* [Instructions to follow]
Find all lines below containing the string "wikipedia" and return them.

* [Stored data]
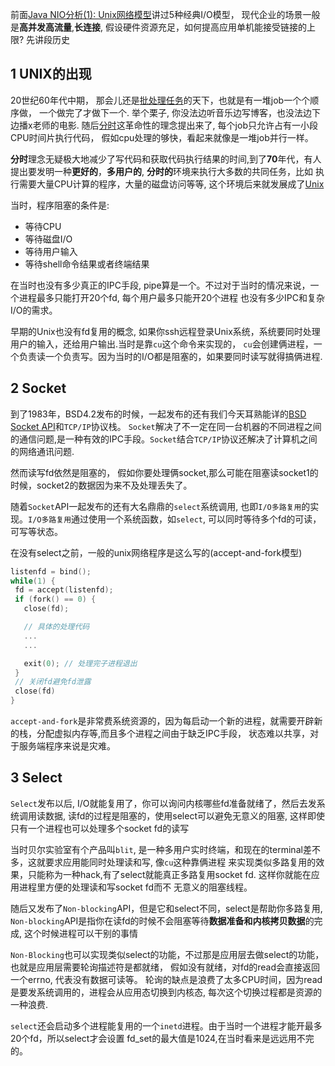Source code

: 前面[Java NIO分析(1): Unix网络模型](http://sound2gd.wang/2018/06/14/Java-NIO%E5%88%86%E6%9E%90-1-Unix%E7%BD%91%E7%BB%9C%E6%A8%A1%E5%9E%8B/)讲过5种经典I/O模型， 现代企业的场景一般是**高并发高流量**,**长连接**, 假设硬件资源充足，如何提高应用单机能接受链接的上限? 先讲段历史 

## 1 UNIX的出现

20世纪60年代中期， 那会儿还是[批处理任务](https://en.wikipedia.org/wiki/Batch_processing)的天下，也就是有一堆job一个个顺序做，
一个做完了才做下一个. 举个栗子, 你没法边听音乐边写博客，也没法边下边播x老师的电影. 随后[分时](https://en.wikipedia.org/wiki/Time-sharing)这革命性的理念提出来了, 每个job只允许占有一小段CPU时间片执行代码， 假如cpu处理的够快，看起来就像是一堆job并行一样。

**分时**理念无疑极大地减少了写代码和获取代码执行结果的时间,到了**70**年代，有人提出要发明一种**更好的**，**多用户的**, **分时的**环境来执行大多数的共同任务，比如 执行需要大量CPU计算的程序，大量的磁盘访问等等, 这个环境后来就发展成了[Unix](https://en.wikipedia.org/wiki/Unix)

当时，程序阻塞的条件是:

- 等待CPU
- 等待磁盘I/O
- 等待用户输入
- 等待shell命令结果或者终端结果

在当时也没有多少真正的IPC手段, pipe算是一个。不过对于当时的情况来说，一个进程最多只能打开20个fd, 每个用户最多只能开20个进程
也没有多少IPC和复杂I/O的需求。

早期的Unix也没有fd复用的概念, 如果你ssh远程登录Unix系统，系统要同时处理用户的输入，还给用户输出.当时是靠`cu`这个命令来实现的，
`cu`会创建俩进程，一个负责读一个负责写。因为当时的I/O都是阻塞的，如果要同时读写就得搞俩进程.

## 2 Socket

到了1983年，BSD4.2发布的时候，一起发布的还有我们今天耳熟能详的[BSD Socket API](https://en.wikipedia.org/wiki/Berkeley_sockets)和`TCP/IP`协议栈。
`Socket`解决了不一定在同一台机器的不同进程之间的通信问题,是一种有效的IPC手段。`Socket`结合`TCP/IP`协议还解决了计算机之间的网络通讯问题.

然而读写fd依然是阻塞的， 假如你要处理俩socket,那么可能在阻塞读socket1的时候，socket2的数据因为来不及处理丢失了。

随着`Socket`API一起发布的还有大名鼎鼎的`select`系统调用, 也即`I/O多路复用`的实现。`I/O多路复用`通过使用一个系统函数，如`select`, 可以同时等待多个fd的可读，可写等状态。

在没有select之前，一般的unix网络程序是这么写的(accept-and-fork模型)

```c
listenfd = bind();
while(1) {
 fd = accept(listenfd);
 if (fork() == 0) {
   close(fd);

   // 具体的处理代码
   ...
   ...

   exit(0); // 处理完子进程退出
 }
 // 关闭fd避免fd泄露
 close(fd)
}
```

`accept-and-fork`是非常费系统资源的，因为每启动一个新的进程，就需要开辟新的栈，分配虚拟内存等,而且多个进程之间由于缺乏IPC手段，
状态难以共享，对于服务端程序来说是灾难。

## 3 Select

`Select`发布以后, I/O就能复用了，你可以询问内核哪些fd准备就绪了，然后去发系统调用读数据,
读fd的过程是阻塞的，使用select可以避免无意义的阻塞, 这样即使只有一个进程也可以处理多个socket fd的读写

当时贝尔实验室有个产品叫`blit`, 是一种多用户实时终端，和现在的terminal差不多，这就要求应用能同时处理读和写, 像`cu`这种靠俩进程
来实现类似多路复用的效果，只能称为一种hack,有了select就能真正多路复用socket fd. 这样你就能在应用进程里方便的处理读和写socket fd而不
无意义的阻塞线程。

随后又发布了`Non-blocking`API，但是它和select不同，select是帮助你多路复用, `Non-blocking`API是指你在读fd的时候不会阻塞等待**数据准备和内核拷贝数据**的完成, 这个时候进程可以干别的事情

`Non-Blocking`也可以实现类似select的功能，不过那是应用层去做select的功能，也就是应用层需要轮询描述符是都就绪， 假如没有就绪，对fd的read会直接返回一个errno, 代表没有数据可读等。
轮询的缺点是浪费了太多CPU时间，因为read是要发系统调用的，进程会从应用态切换到内核态, 每次这个切换过程都是资源的一种浪费.

`select`还会启动多个进程能复用的一个`inetd`进程。由于当时一个进程才能开最多20个fd，所以select才会设置
fd_set的最大值是1024,在当时看来是远远用不完的。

* [Result]
20世纪60年代中期， 那会儿还是[批处理任务](https://en.wikipedia.org/wiki/Batch_processing)的天下，也就是有一堆job一个个顺序做，
一个做完了才做下一个. 举个栗子, 你没法边听音乐边写博客，也没法边下边播x老师的电影. 随后[分时](https://en.wikipedia.org/wiki/Time-sharing)这革命性的理念提出来了, 每个job只允许占有一小段CPU时间片执行代码， 假如cpu处理的够快，看起来就像是一堆job并行一样。
**分时**理念无疑极大地减少了写代码和获取代码执行结果的时间,到了**70**年代，有人提出要发明一种**更好的**，**多用户的**, **分时的**环境来执行大多数的共同任务，比如 执行需要大量CPU计算的程序，大量的磁盘访问等等, 这个环境后来就发展成了[Unix](https://en.wikipedia.org/wiki/Unix)
到了1983年，BSD4.2发布的时候，一起发布的还有我们今天耳熟能详的[BSD Socket API](https://en.wikipedia.org/wiki/Berkeley_sockets)和`TCP/IP`协议栈。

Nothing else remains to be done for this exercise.